Should come as a surprise to nobody really
inverted_flag
Several of the samples in the chart came from other countries and also tested positive.
dark-star
I found none in the list that were available to buy in Europe.
But yes, some of the names were still redacted/censored so there might be one or two
lambdadelirium
That primal life toothpaste clearly being primal
nisegami
I'm sending this to everyone who mocked me for cutting toothpaste out (but still brushing like normal).
mrob
Something else you could send:
>Does dentifrice use help to remove plaque? A systematic review
https://pubmed.ncbi.nlm.nih.gov/27513809/
"The cumulative evidence for this systematic review demonstrates that there is moderate certainty that toothbrushing with a dentifrice does not provide an added effect for the mechanical removal of dental plaque."

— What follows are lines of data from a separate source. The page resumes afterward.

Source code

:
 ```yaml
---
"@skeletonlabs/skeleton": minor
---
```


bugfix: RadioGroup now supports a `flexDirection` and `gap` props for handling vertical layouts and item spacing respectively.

I also don't use toothpaste. However, I do replace my toothbrush regularly (every 3 months, which I believe most dentists recommend). Toothbrushes have microscopic texturing to help them clean, which wears out with use. Here's a video showing it under an electron microscope:
https://www.youtube.com/watch?v=cwN983PnJoA
A fresh toothbrush cleans noticeably better than a worn one. I think this is much more important than buying fancy expensive toothbrushes. Even the cheapest toothbrushes clean well when they're fresh, and the expensive ones wear out just the same.
hyperhello
You stopped because you assumed toothpaste contained lead without knowing yet?
nisegami
No, I have sensory issues related to toothpaste.
lostmsu
Fluoride on its own is pretty toxic. There's a reason you are not supposed to eat the paste and kids do non-fluoride for a while.
pogue
Fluoride and fluoridated water are non toxic in the levels it's used at and it's a privilege for us to have access to it.
If fluoride wasn't put in water by the "guberment" supplement companies would absolutely be hawking it to people as a miracle mineral, including it in our multivitamins and more.
Fluoridation: Don’t Let the Poisonmongers Scare You https://quackwatch.org/health-promotion/fluoride/
typeofhuman
Same here. I also ditched floss in favor of a water pick.
e40
I use both and notice I get better results with both. Some of my teeth are quite close.
The article quoted a controversy between the testers saying there is no safe level and the manufacturers saying trace levels are impossible to avoid. But the article never mentioned a ppb or anything that would resolve the matter.